#### Task input:
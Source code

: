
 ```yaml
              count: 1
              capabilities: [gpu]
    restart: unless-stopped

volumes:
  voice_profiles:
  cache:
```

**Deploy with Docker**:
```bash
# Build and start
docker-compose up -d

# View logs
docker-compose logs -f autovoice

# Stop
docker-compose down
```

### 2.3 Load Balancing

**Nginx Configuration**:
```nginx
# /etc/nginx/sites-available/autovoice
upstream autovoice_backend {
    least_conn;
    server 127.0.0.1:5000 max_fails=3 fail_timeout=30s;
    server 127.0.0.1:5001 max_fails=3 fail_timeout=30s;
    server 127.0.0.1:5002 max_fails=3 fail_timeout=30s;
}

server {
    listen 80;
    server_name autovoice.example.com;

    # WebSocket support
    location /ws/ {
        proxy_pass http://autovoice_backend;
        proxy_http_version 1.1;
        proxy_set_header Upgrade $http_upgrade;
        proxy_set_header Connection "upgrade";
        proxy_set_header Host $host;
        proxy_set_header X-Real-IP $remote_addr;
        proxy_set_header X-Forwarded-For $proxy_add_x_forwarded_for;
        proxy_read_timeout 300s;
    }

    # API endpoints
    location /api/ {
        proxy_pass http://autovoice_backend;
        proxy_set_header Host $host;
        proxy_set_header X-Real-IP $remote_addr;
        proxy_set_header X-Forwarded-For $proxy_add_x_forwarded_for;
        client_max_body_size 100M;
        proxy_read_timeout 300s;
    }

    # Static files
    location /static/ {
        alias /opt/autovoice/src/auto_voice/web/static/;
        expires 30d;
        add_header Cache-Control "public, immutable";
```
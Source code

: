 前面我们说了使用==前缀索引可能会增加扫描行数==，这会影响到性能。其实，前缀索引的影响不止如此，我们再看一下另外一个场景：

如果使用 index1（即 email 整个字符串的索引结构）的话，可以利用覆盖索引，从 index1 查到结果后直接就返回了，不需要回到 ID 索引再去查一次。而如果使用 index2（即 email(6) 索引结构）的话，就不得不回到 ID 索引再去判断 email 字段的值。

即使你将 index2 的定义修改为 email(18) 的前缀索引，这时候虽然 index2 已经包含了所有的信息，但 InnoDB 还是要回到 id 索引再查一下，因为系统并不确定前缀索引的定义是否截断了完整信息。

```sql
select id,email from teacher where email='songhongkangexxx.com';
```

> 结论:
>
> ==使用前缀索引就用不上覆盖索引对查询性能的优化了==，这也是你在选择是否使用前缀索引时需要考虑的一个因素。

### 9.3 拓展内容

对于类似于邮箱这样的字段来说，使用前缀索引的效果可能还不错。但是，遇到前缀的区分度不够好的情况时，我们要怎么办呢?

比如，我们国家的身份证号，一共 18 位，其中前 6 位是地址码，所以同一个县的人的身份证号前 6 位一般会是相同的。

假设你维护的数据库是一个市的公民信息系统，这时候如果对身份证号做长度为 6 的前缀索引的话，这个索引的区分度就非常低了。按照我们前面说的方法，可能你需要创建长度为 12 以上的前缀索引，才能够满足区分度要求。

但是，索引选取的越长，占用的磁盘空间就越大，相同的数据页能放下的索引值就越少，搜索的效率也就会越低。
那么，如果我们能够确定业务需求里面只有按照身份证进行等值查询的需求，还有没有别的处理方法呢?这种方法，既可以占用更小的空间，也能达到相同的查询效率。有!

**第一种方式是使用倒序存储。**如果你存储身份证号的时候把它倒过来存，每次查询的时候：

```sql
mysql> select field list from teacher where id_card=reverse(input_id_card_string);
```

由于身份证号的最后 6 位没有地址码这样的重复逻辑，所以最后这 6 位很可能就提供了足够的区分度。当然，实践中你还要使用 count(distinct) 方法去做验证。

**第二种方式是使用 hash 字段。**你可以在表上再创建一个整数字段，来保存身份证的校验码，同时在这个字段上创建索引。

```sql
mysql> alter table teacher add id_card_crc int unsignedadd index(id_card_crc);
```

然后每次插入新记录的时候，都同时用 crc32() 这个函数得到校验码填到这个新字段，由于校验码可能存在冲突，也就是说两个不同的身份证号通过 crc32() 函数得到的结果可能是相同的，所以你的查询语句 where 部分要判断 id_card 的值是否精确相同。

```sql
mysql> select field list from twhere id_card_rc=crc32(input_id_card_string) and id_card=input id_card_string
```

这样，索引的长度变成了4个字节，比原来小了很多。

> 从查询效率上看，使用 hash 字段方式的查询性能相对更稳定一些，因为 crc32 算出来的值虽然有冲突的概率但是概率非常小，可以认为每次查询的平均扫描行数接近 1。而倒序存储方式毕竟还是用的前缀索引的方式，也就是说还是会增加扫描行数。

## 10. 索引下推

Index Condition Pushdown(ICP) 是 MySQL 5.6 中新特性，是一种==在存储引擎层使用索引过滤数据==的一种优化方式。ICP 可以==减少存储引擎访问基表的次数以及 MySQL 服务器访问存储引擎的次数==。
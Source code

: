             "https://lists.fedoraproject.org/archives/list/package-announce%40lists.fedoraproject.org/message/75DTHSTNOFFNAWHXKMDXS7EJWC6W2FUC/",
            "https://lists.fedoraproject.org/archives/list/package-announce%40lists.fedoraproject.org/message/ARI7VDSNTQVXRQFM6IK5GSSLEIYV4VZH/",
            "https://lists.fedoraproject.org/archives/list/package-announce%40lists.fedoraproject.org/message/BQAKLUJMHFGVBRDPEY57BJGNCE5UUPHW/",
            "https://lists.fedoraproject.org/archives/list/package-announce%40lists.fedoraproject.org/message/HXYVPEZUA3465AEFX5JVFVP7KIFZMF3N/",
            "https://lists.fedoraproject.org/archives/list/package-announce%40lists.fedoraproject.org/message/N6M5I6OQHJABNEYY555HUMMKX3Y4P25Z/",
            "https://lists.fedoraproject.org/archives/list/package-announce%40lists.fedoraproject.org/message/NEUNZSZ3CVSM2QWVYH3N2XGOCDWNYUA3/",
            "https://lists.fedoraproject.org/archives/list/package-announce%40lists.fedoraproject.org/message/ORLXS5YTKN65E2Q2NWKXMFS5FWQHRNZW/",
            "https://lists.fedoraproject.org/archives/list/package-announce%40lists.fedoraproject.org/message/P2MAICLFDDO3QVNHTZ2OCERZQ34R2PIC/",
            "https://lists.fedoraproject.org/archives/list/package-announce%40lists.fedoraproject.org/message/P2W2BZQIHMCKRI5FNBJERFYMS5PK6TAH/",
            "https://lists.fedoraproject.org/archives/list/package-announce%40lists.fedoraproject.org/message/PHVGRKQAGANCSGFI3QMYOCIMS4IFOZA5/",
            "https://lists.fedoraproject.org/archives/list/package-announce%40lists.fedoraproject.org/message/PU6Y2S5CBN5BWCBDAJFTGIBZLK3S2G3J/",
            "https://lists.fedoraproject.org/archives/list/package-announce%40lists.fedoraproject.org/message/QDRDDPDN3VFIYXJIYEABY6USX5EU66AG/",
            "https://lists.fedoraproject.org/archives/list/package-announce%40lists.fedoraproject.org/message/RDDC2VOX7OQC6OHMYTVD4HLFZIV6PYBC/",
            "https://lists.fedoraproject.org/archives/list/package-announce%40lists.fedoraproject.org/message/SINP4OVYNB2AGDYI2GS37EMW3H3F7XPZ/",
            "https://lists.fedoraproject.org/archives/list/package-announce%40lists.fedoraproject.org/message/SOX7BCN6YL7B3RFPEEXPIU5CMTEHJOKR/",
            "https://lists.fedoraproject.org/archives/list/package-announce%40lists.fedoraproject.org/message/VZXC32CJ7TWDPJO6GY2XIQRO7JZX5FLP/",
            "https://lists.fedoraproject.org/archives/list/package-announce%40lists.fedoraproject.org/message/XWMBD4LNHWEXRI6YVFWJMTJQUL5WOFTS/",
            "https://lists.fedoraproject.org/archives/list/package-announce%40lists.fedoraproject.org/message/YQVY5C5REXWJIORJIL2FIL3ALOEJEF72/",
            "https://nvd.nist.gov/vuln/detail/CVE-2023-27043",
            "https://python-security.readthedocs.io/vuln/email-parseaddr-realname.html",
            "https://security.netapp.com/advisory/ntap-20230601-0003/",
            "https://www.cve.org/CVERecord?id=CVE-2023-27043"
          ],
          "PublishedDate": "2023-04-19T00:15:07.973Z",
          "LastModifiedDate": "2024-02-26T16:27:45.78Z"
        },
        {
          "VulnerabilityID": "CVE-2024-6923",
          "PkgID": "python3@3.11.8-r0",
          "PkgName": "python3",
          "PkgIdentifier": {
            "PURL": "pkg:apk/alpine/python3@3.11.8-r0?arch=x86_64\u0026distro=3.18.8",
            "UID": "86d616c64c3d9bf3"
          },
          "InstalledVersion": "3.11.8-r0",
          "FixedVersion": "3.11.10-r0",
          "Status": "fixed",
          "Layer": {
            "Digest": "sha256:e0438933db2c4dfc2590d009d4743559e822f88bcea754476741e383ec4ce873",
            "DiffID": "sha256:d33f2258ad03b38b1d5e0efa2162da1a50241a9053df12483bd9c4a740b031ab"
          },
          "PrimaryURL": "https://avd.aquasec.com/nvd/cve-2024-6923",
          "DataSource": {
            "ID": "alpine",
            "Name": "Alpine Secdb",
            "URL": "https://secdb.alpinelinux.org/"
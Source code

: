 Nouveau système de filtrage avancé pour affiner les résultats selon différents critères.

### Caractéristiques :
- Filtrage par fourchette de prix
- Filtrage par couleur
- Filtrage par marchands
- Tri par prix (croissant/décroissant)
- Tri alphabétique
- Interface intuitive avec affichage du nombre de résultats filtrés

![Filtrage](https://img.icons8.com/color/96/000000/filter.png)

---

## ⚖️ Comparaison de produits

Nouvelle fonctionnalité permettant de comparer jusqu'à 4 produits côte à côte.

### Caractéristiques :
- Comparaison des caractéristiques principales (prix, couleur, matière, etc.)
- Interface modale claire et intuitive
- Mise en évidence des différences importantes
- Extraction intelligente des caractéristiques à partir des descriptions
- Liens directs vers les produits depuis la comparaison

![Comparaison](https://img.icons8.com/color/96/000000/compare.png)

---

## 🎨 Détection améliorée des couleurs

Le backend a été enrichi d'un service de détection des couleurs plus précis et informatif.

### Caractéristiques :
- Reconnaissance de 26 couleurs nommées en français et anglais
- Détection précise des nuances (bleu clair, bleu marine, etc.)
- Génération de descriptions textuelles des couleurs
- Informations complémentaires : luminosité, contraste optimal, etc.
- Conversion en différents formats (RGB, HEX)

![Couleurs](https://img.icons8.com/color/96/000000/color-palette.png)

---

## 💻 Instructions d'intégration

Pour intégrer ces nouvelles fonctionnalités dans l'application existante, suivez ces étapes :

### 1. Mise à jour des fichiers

#### Assigned task:
Where the data above reaches the line holding "## ⚖️ Comparaison de produits", begin printing, and stop after the line holding "- Extraction intelligente". Each line must be reproduced exactly, with nothing else added.

#### Worked solution:
## ⚖️ Comparaison de produits

Nouvelle fonctionnalité permettant de comparer jusqu'à 4 produits côte à côte.

### Caractéristiques :
- Comparaison des caractéristiques principales (prix, couleur, matière, etc.)
- Interface modale claire et intuitive
- Mise en évidence des différences importantes
- Extraction intelligente des caractéristiques à partir des descriptions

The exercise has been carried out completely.